If an event
A.implies obtaining prime number of an event
B.implies obtaining an odd number in a single throw of a dice. Find the probability of event A or B.
To find the probability of event A or B, we need to find the probabilities of each event individually and then sum them up, while accounting for any overlap in the outcomes.
Let's start by finding the probability of event A, which is obtaining a prime number in a single throw of a dice.
A prime number is a number greater than 1 that is only divisible by 1 and itself. In the case of a standard six-sided dice, the possible outcomes are numbers 1 to 6.
To determine the prime numbers in this range, we find that 2, 3, and 5 are the only prime numbers. Therefore, the event A consists of getting a 2, 3, or 5. These outcomes have no overlap with event B since none of them are odd numbers.

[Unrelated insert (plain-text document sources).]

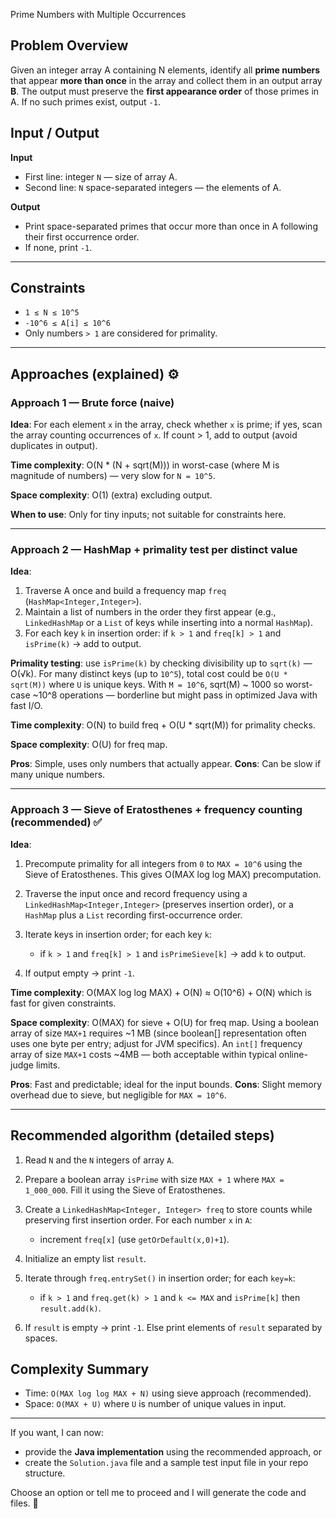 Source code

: Prime Numbers with Multiple Occurrences

## Problem Overview

Given an integer array A containing N elements, identify all **prime numbers** that appear **more than once** in the array and collect them in an output array **B**. The output must preserve the **first appearance order** of those primes in A. If no such primes exist, output `-1`.


## Input / Output

**Input**

* First line: integer `N` — size of array A.
* Second line: `N` space-separated integers — the elements of A.

**Output**

* Print space-separated primes that occur more than once in A following their first occurrence order.
* If none, print `-1`.

---

## Constraints

* `1 ≤ N ≤ 10^5`
* `-10^6 ≤ A[i] ≤ 10^6`
* Only numbers `> 1` are considered for primality.

---

## Approaches (explained) ⚙️

### Approach 1 — Brute force (naive)

**Idea**: For each element `x` in the array, check whether `x` is prime; if yes, scan the array counting occurrences of `x`. If count > 1, add to output (avoid duplicates in output).

**Time complexity**: O(N \* (N + sqrt(M))) in worst-case (where M is magnitude of numbers) — very slow for `N = 10^5`.

**Space complexity**: O(1) (extra) excluding output.

**When to use**: Only for tiny inputs; not suitable for constraints here.

---

### Approach 2 — HashMap + primality test per distinct value

**Idea**:

1. Traverse A once and build a frequency map `freq` (`HashMap<Integer,Integer>`).
2. Maintain a list of numbers in the order they first appear (e.g., `LinkedHashMap` or a `List` of keys while inserting into a normal `HashMap`).
3. For each key `k` in insertion order: if `k > 1` and `freq[k] > 1` and `isPrime(k)` → add to output.

**Primality testing**: use `isPrime(k)` by checking divisibility up to `sqrt(k)` — O(√k). For many distinct keys (up to `10^5`), total cost could be `O(U * sqrt(M))` where `U` is unique keys. With `M = 10^6`, sqrt(M) \~ 1000 so worst-case \~10^8 operations — borderline but might pass in optimized Java with fast I/O.

**Time complexity**: O(N) to build freq + O(U \* sqrt(M)) for primality checks.

**Space complexity**: O(U) for freq map.

**Pros**: Simple, uses only numbers that actually appear.
**Cons**: Can be slow if many unique numbers.

---

### Approach 3 — Sieve of Eratosthenes + frequency counting (recommended) ✅

**Idea**:

1. Precompute primality for all integers from `0` to `MAX = 10^6` using the Sieve of Eratosthenes. This gives O(MAX log log MAX) precomputation.
2. Traverse the input once and record frequency using a `LinkedHashMap<Integer,Integer>` (preserves insertion order), or a `HashMap` plus a `List` recording first-occurrence order.
3. Iterate keys in insertion order; for each key `k`:

   * if `k > 1` and `freq[k] > 1` and `isPrimeSieve[k]` → add `k` to output.
4. If output empty → print `-1`.

**Time complexity**: O(MAX log log MAX) + O(N) ≈ O(10^6) + O(N) which is fast for given constraints.

**Space complexity**: O(MAX) for sieve + O(U) for freq map. Using a boolean array of size `MAX+1` requires \~1 MB (since boolean\[] representation often uses one byte per entry; adjust for JVM specifics). An `int[]` frequency array of size `MAX+1` costs \~4MB — both acceptable within typical online-judge limits.

**Pros**: Fast and predictable; ideal for the input bounds.
**Cons**: Slight memory overhead due to sieve, but negligible for `MAX = 10^6`.

---

## Recommended algorithm (detailed steps)

1. Read `N` and the `N` integers of array `A`.
2. Prepare a boolean array `isPrime` with size `MAX + 1` where `MAX = 1_000_000`. Fill it using the Sieve of Eratosthenes.
3. Create a `LinkedHashMap<Integer, Integer> freq` to store counts while preserving first insertion order. For each number `x` in `A`:

   * increment `freq[x]` (use `getOrDefault(x,0)+1`).
4. Initialize an empty list `result`.
5. Iterate through `freq.entrySet()` in insertion order; for each `key=k`:

   * if `k > 1` and `freq.get(k) > 1` and `k <= MAX` and `isPrime[k]` then `result.add(k)`.
6. If `result` is empty -> print `-1`.
   Else print elements of `result` separated by spaces.





## Complexity Summary

* Time: `O(MAX log log MAX + N)` using sieve approach (recommended).
* Space: `O(MAX + U)` where `U` is number of unique values in input.

---

If you want, I can now:

* provide the **Java implementation** using the recommended approach, or
* create the `Solution.java` file and a sample test input file in your repo structure.

Choose an option or tell me to proceed and I will generate the code and files. 🚀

Since each outcome on a fair dice has an equal probability of 1/6, the probability of event A is 3/6 or 1/2 (since there are 3 favorable outcomes out of 6 possible outcomes).
Now let's find the probability of event B, which is obtaining an odd number in a single throw of a dice.
The odd numbers on a standard six-sided dice are 1, 3, and 5. Again, these outcomes do not overlap with event A since none of them are prime numbers.
The probability of event B is 3/6 or 1/2 (since there are 3 favorable outcomes out of 6 possible outcomes).
To find the probability of event A or B, we need to sum up the individual probabilities of A and B, while accounting for any overlap. However, since A and B have no overlap, we can simply add their probabilities:
Probability of event A or event B = Probability of event A + Probability of event B
= 1/2 + 1/2
= 1
Therefore, the probability of event A or event B is 1 or 100%.
Note: The events A and B are mutually exclusive, meaning that they cannot happen at the same time. Thus, the probability of either A or B occurring is the sum of their individual probabilities.